The numbers that prompted it are not in dispute. Between October 2025 and April 10th, 2026, Karnataka recorded 15 tiger deaths — electrocution, snaring, poisoning, revenge killings. Thirteen leopards died, including a pregnant female and four unborn cubs struck by a vehicle on the NICE Road in March. Eight elephants died, mostly from illegal electric fencing around farmland. And 19 people, mostly women from forest-fringe communities in Chamarajanagar, Kodagu, and Shivamogga, were killed. This is a state in acute crisis, and its Minister is being asked to do something about it.
Why sterilisation is the wrong answer
The scientific case against wildlife sterilisation as a conflict-management tool is well established. Wildlife Institute of India researchers have noted that for contraception to work at a population level, it must be implemented at scale, repeatedly, and over a sustained period. The reason it failed with urban dogs and rhesus macaques — both of which India has attempted sterilisation programmes for — was not conceptual but operational: the coverage was never sufficient, the implementation was not sustained, and the population dynamics worked against it. Every animal missed reproduced. The net effect on conflict was negligible.
For wild animals living in forest landscapes, the challenges are compounded. Capturing and anaesthetising a tiger or elephant for sterilisation is a dangerous, resource-intensive procedure. The animal experiences physiological and behavioural stress. There is no reliable evidence that a sterilised elephant becomes less likely to enter farmland, or that a sterilised leopard becomes less likely to take livestock — the drivers of conflict are territorial and nutritional, not reproductive. Killing the capacity to breed does not address the reason the animal left the forest in the first place.
Wildlife SOS co-founder Kartick Satyanarayan has said there is no hard scientific evidence that sterilising wild leopards would reduce their numbers in conflict zones, and that it would likely be a poor use of limited conservation resources. The proposed measure, in short, addresses the symptom — the presence of large animals near humans — without addressing the cause.
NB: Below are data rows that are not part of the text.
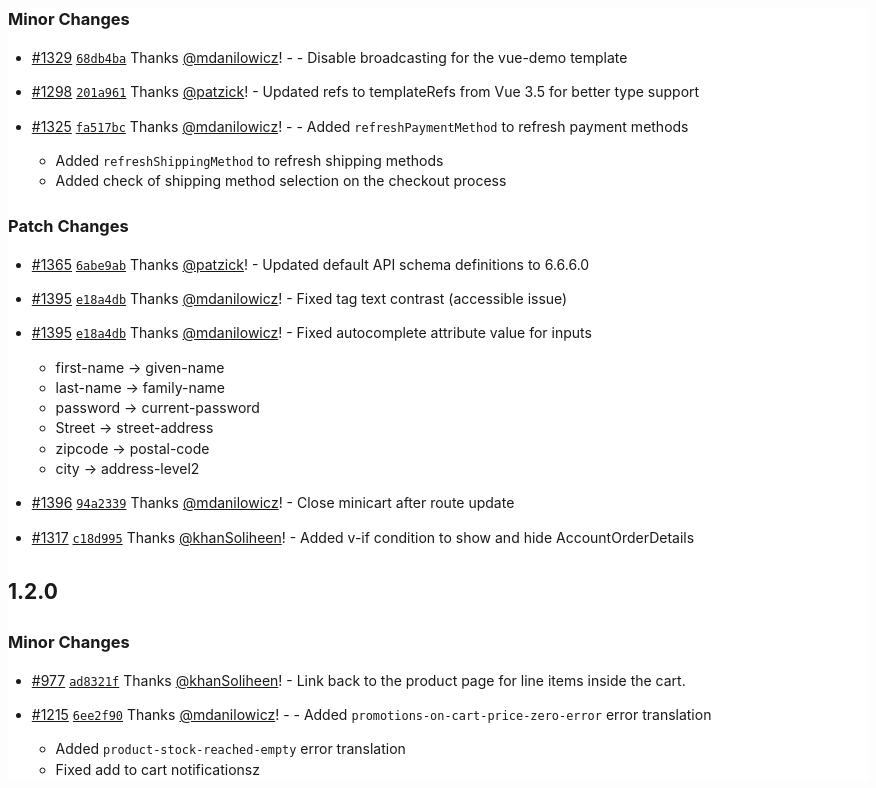 ### Minor Changes

- [#1329](https://github.com/shopware/frontends/pull/1329) [`68db4ba`](https://github.com/shopware/frontends/commit/68db4bad6d6283929386ea593c44c03c3d312c82) Thanks [@mdanilowicz](https://github.com/mdanilowicz)! - - Disable broadcasting for the vue-demo template

- [#1298](https://github.com/shopware/frontends/pull/1298) [`201a961`](https://github.com/shopware/frontends/commit/201a9611886f7e0d4381f77e9d2f1d1cb9f90802) Thanks [@patzick](https://github.com/patzick)! - Updated refs to templateRefs from Vue 3.5 for better type support

- [#1325](https://github.com/shopware/frontends/pull/1325) [`fa517bc`](https://github.com/shopware/frontends/commit/fa517bc68e33b97f6cf34205587218314cb4f5f6) Thanks [@mdanilowicz](https://github.com/mdanilowicz)! - - Added `refreshPaymentMethod` to refresh payment methods
  - Added `refreshShippingMethod` to refresh shipping methods
  - Added check of shipping method selection on the checkout process

### Patch Changes

- [#1365](https://github.com/shopware/frontends/pull/1365) [`6abe9ab`](https://github.com/shopware/frontends/commit/6abe9abb64b9d2fe94d565393b1c08ec68b58162) Thanks [@patzick](https://github.com/patzick)! - Updated default API schema definitions to 6.6.6.0

- [#1395](https://github.com/shopware/frontends/pull/1395) [`e18a4db`](https://github.com/shopware/frontends/commit/e18a4dba8eb9fc3e8dd8deca9edaa87ee6683268) Thanks [@mdanilowicz](https://github.com/mdanilowicz)! - Fixed tag text contrast (accessible issue)

- [#1395](https://github.com/shopware/frontends/pull/1395) [`e18a4db`](https://github.com/shopware/frontends/commit/e18a4dba8eb9fc3e8dd8deca9edaa87ee6683268) Thanks [@mdanilowicz](https://github.com/mdanilowicz)! - Fixed autocomplete attribute value for inputs

  - first-name -> given-name
  - last-name -> family-name
  - password -> current-password
  - Street -> street-address
  - zipcode -> postal-code
  - city -> address-level2

- [#1396](https://github.com/shopware/frontends/pull/1396) [`94a2339`](https://github.com/shopware/frontends/commit/94a2339af69441657535f55b15b5f4c7eaebf8b5) Thanks [@mdanilowicz](https://github.com/mdanilowicz)! - Close minicart after route update

- [#1317](https://github.com/shopware/frontends/pull/1317) [`c18d995`](https://github.com/shopware/frontends/commit/c18d995ef210244b25353f45e3c732c546ed365e) Thanks [@khanSoliheen](https://github.com/khanSoliheen)! - Added v-if condition to show and hide AccountOrderDetails

## 1.2.0

### Minor Changes

- [#977](https://github.com/shopware/frontends/pull/977) [`ad8321f`](https://github.com/shopware/frontends/commit/ad8321fe9444d3a86a32a96ae568cfb6deb9d203) Thanks [@khanSoliheen](https://github.com/khanSoliheen)! - Link back to the product page for line items inside the cart.

- [#1215](https://github.com/shopware/frontends/pull/1215) [`6ee2f90`](https://github.com/shopware/frontends/commit/6ee2f90ca3b21730fa05e1120072ac4dd45aa665) Thanks [@mdanilowicz](https://github.com/mdanilowicz)! - - Added `promotions-on-cart-price-zero-error` error translation
  - Added `product-stock-reached-empty` error translation
  - Fixed add to cart notificationsz
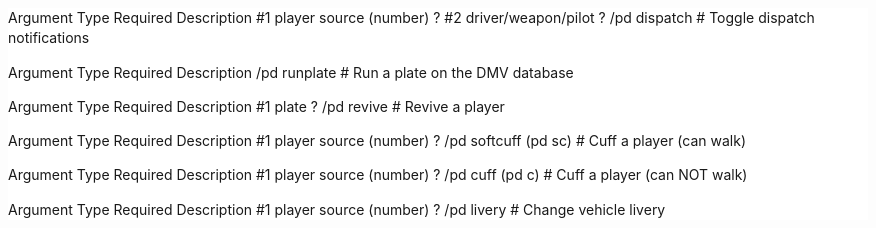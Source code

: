 Argument
Type
Required
Description
#1 player
source (number)
?
#2 driver/weapon/pilot
?
/pd dispatch #
Toggle dispatch notifications

Argument
Type
Required
Description
/pd runplate #
Run a plate on the DMV database

Argument
Type
Required
Description
#1 plate
?
/pd revive #
Revive a player

Argument
Type
Required
Description
#1 player
source (number)
?
/pd softcuff (pd sc) #
Cuff a player (can walk)

Argument
Type
Required
Description
#1 player
source (number)
?
/pd cuff (pd c) #
Cuff a player (can NOT walk)

Argument
Type
Required
Description
#1 player
source (number)
?
/pd livery #
Change vehicle livery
What the numbers actually tell us
Karnataka’s six-month tally is not primarily a story about too many animals. It is a story about shrinking space. The state’s tigers, leopards, and elephants are not overflowing from thriving, healthy forests — they are being squeezed between expanding human settlement, fragmented habitats, degraded corridors, and the economic pressures that drive farmers to protect crops with illegal electric fencing. When an elephant enters a coffee estate in Kodagu, it is almost always because the traditional migratory route it once used has been blocked, built over, or fenced off.
Karnataka has more tigers than almost any other Indian state — and also more tiger deaths. The two facts are related, but not in the way the sterilisation argument implies. More tigers in a landscape where habitat is not growing means more tigers at the edge, more territorial pressure, more spillover into human-dominated areas. The answer to that is not fewer tigers. It is more space, better-managed boundaries, faster compensation mechanisms for livestock loss, and early warning systems that prevent conflict from becoming fatal — for animal or human.
What Karnataka actually needs
The NTCA’s framework for managing conflict outside protected areas — ‘Tigers Outside Tiger Reserves’, launched at Wildlife Week 2025 — points in the right direction: landscape-level approaches, technology-driven early warning, community support. Karnataka’s own proposal for a dedicated elephant sanctuary has been delayed by central government clearance issues. The state’s Rapid Response Teams exist but are under-resourced. Compensation for crop and livestock loss remains slow and inadequate in most conflict-prone districts.
These are hard, slow, expensive problems. Sterilisation, by contrast, sounds like a solution — medical, modern, targeted. That is precisely why it is politically appealing and scientifically hollow. A minister facing 19 human deaths in six months needs to be seen doing something. The question is whether “something” actually works.
Karnataka’s forests are not too full of animals. They are too short of space, too fragmented by roads and farms and fences, and too poorly buffered between the wild and the human. Sterilising tigers will not fix any of that. It will, however, distract from the harder conversation about what will.
IWN will continue to follow human-wildlife conflict developments in Karnataka and across India.